REQUIREMENT -> Only one stretch of the data below should be repeated: the lines from the line containing "Vereins. Ihr obliegen" through the line containing "Auftrag der juristischen", inclusive, exactly as they are.

============================================================

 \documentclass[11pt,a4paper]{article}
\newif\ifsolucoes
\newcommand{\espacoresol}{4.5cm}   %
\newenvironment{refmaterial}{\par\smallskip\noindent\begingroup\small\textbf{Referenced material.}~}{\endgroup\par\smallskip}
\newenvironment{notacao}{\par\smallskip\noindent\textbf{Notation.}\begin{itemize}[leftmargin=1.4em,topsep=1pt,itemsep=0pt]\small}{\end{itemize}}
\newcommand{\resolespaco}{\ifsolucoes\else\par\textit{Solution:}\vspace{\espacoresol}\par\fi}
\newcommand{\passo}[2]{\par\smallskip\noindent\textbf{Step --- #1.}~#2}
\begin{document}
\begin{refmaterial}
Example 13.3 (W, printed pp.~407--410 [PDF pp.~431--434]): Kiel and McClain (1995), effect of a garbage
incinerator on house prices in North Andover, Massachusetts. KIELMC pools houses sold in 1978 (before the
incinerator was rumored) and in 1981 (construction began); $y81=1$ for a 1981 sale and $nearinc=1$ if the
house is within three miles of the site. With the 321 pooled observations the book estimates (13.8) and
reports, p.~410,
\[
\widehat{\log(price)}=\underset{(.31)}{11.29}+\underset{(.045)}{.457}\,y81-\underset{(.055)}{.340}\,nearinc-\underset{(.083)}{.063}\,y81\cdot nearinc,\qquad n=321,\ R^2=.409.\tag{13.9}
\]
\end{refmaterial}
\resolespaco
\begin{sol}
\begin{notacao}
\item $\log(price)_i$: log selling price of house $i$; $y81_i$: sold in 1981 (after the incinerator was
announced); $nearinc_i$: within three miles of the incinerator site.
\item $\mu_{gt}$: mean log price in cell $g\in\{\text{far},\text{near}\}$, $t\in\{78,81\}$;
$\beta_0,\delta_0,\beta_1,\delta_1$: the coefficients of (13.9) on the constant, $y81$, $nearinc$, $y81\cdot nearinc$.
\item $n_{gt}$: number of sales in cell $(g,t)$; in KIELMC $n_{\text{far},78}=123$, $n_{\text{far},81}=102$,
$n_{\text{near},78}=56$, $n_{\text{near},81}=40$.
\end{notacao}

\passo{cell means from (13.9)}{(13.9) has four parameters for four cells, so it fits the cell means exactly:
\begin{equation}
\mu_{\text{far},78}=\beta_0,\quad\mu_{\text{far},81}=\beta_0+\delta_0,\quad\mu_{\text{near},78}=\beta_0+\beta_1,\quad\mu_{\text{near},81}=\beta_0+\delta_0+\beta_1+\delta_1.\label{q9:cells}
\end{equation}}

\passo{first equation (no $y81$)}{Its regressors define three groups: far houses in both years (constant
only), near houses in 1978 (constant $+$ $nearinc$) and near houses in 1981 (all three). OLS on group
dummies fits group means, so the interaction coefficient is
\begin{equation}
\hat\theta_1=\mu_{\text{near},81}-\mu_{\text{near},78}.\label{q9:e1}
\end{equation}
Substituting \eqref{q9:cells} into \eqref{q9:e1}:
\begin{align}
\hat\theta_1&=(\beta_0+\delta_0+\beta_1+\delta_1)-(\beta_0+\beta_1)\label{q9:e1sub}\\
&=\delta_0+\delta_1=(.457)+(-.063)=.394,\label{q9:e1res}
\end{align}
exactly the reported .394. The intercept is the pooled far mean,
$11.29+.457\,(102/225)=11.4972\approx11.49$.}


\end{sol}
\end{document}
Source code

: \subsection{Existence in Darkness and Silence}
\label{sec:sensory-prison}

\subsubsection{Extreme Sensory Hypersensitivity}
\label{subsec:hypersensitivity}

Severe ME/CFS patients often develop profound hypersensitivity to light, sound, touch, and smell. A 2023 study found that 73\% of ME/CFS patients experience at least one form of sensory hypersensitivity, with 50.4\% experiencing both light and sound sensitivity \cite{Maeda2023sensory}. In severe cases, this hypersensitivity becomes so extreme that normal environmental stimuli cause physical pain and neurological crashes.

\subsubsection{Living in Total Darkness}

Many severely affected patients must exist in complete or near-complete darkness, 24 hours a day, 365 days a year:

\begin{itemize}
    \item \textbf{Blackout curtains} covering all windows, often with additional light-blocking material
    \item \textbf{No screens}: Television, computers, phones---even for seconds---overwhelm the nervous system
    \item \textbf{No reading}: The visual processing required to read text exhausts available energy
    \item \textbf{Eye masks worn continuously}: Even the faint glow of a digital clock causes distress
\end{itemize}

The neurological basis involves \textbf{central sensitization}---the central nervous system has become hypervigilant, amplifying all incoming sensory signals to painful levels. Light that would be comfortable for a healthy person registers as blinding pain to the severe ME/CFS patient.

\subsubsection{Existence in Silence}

============================================================

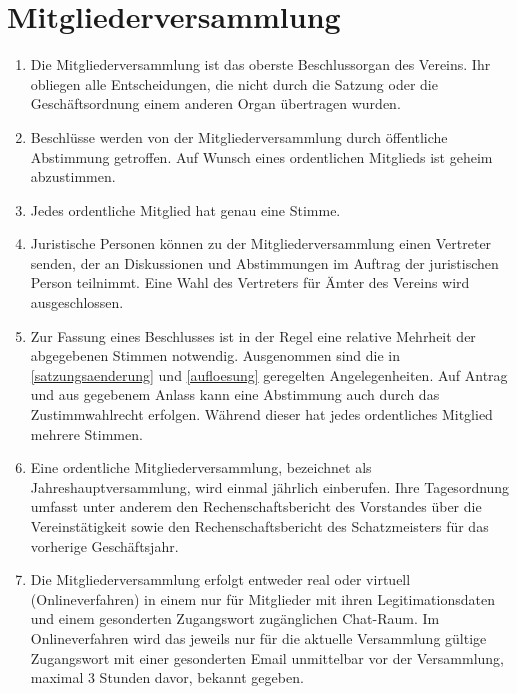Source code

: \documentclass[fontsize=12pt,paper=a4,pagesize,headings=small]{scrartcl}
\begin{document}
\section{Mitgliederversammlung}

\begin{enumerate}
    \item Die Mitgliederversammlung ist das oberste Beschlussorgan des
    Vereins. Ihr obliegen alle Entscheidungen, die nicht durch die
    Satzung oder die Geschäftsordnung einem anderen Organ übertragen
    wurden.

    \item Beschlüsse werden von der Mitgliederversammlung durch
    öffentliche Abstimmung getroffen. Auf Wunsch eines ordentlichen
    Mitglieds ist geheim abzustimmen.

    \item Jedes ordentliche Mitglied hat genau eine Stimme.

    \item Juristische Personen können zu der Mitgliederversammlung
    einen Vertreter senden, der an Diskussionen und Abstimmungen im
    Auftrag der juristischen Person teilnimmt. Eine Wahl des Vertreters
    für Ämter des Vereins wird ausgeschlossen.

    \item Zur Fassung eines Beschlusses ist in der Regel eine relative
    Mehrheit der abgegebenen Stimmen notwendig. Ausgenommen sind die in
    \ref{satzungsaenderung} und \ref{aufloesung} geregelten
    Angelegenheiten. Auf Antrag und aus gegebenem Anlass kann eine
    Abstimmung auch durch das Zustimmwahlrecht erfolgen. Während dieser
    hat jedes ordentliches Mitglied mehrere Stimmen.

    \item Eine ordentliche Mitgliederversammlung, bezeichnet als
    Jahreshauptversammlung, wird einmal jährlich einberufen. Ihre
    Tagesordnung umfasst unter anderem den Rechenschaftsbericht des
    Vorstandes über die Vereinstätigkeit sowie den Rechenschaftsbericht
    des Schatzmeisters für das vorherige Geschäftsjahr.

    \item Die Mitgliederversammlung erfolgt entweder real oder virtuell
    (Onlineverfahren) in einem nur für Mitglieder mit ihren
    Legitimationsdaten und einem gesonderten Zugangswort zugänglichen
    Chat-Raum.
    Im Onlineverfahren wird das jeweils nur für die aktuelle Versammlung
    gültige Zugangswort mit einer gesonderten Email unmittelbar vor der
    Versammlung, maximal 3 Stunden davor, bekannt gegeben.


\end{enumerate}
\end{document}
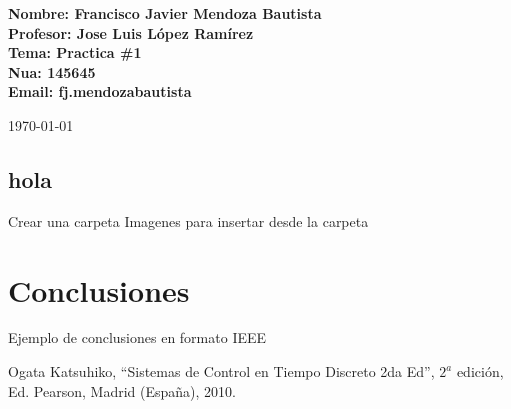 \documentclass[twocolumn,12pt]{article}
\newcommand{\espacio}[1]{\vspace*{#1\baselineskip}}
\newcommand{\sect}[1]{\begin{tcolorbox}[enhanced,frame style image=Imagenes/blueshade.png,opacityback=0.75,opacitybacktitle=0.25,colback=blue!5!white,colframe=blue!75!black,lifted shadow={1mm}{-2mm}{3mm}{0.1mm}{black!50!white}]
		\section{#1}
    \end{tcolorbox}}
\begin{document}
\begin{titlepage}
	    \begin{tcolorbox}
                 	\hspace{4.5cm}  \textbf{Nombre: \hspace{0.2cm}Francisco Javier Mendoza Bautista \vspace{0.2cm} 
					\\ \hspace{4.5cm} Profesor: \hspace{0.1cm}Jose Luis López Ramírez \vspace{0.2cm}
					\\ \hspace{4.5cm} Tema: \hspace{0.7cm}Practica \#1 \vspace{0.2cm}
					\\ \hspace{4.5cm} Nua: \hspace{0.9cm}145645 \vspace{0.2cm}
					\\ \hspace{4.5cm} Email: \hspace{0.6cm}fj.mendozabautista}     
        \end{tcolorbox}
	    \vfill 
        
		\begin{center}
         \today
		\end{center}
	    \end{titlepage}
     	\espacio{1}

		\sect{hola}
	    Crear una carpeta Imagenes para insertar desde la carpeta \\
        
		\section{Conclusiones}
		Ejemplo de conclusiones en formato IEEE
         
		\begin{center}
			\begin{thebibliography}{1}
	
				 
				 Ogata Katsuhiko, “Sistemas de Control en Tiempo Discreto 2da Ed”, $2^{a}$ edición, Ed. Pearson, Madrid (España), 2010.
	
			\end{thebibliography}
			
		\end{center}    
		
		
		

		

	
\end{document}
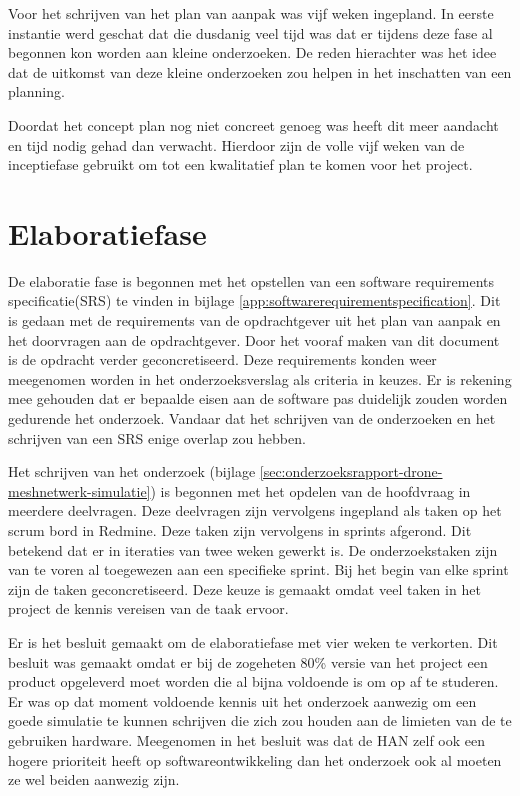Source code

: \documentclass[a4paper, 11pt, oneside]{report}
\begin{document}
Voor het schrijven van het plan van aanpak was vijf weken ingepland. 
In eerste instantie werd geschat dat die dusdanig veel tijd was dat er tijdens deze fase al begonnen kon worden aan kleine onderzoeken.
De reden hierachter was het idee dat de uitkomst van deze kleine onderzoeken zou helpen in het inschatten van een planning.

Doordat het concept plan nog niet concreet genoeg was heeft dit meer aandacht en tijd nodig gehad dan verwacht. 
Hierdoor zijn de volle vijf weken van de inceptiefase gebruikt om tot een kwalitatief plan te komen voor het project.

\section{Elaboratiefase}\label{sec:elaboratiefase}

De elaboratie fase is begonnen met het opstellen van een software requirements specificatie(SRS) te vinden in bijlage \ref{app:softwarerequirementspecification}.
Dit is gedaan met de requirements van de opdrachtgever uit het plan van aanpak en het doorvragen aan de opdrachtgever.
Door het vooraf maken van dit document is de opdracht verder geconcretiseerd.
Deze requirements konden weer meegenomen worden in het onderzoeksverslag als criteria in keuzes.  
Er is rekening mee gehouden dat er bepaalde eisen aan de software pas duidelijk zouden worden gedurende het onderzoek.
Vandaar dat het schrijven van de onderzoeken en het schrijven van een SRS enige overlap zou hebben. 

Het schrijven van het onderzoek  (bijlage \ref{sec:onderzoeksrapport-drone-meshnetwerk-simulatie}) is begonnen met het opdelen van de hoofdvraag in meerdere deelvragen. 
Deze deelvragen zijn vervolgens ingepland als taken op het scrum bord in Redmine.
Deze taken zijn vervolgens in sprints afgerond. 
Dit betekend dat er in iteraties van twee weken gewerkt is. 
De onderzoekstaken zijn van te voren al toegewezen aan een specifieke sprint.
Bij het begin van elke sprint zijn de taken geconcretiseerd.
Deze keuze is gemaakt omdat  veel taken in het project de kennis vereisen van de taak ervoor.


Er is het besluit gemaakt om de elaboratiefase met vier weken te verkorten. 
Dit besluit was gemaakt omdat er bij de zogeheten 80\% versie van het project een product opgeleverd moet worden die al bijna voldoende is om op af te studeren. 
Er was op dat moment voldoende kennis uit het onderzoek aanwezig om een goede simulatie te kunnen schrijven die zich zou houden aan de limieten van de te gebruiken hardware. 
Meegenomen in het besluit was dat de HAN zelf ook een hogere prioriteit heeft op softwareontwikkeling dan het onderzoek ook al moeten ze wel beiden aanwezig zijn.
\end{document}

============================================================

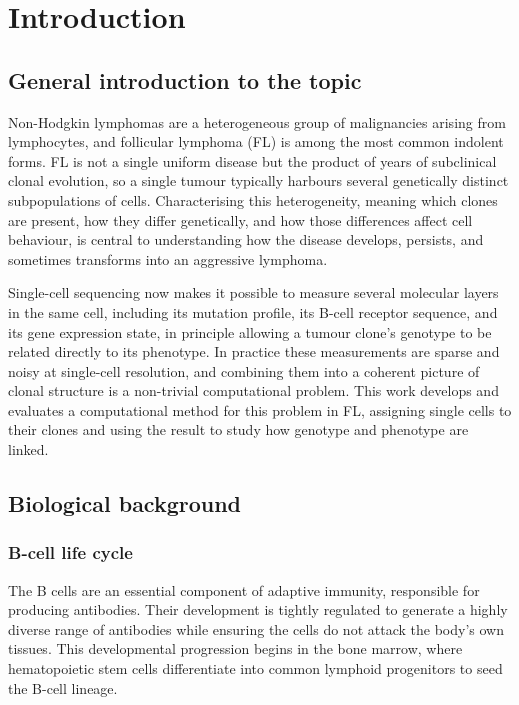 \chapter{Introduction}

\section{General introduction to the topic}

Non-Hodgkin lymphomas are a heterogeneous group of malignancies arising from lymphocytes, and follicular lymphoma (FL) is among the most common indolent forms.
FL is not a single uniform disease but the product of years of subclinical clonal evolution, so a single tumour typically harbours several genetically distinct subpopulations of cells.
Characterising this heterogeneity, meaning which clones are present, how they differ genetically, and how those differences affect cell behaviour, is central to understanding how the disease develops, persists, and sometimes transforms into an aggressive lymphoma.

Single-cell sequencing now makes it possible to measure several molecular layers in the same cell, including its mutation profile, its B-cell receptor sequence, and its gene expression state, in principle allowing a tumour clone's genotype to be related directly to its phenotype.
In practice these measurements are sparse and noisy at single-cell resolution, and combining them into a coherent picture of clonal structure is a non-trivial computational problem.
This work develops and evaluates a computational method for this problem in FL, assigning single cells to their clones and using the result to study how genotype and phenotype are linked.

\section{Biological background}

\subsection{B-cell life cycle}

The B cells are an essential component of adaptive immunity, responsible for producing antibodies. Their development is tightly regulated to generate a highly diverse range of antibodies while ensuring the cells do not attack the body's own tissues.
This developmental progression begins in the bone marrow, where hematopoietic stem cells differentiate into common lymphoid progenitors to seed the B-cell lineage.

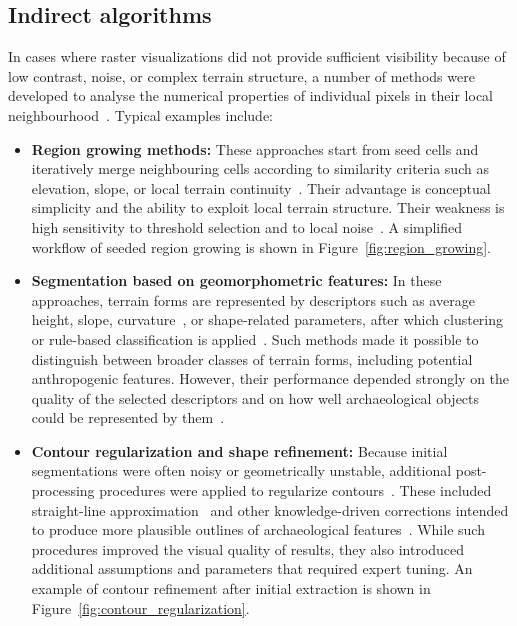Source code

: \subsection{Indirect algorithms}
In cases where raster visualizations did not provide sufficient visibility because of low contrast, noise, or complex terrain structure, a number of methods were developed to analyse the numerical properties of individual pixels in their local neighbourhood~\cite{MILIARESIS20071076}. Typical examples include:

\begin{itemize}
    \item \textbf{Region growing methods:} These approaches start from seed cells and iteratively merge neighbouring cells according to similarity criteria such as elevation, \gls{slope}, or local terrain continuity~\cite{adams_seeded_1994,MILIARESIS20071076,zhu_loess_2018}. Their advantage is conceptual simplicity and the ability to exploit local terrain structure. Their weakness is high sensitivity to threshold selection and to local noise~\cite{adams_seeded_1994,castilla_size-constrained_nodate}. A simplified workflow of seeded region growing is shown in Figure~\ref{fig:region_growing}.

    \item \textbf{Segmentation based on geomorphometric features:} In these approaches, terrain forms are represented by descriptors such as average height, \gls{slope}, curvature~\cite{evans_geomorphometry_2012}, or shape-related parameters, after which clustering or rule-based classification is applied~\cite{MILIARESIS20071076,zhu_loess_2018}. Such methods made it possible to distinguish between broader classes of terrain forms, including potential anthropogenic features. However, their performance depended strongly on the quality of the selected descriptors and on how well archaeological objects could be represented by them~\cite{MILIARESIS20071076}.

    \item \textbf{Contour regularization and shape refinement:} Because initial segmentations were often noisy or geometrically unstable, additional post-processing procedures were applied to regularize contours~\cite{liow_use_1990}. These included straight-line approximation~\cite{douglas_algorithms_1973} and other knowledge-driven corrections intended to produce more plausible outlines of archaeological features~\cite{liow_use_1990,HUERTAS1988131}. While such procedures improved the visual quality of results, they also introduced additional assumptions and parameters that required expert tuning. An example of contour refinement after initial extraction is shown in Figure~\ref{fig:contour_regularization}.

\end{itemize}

============================================================

ANSWER FOR THE TASK ->
    Vereins. Ihr obliegen alle Entscheidungen, die nicht durch die
    Satzung oder die Geschäftsordnung einem anderen Organ übertragen
    wurden.

    \item Beschlüsse werden von der Mitgliederversammlung durch
    öffentliche Abstimmung getroffen. Auf Wunsch eines ordentlichen
    Mitglieds ist geheim abzustimmen.

    \item Jedes ordentliche Mitglied hat genau eine Stimme.

    \item Juristische Personen können zu der Mitgliederversammlung
    einen Vertreter senden, der an Diskussionen und Abstimmungen im
    Auftrag der juristischen Person teilnimmt. Eine Wahl des Vertreters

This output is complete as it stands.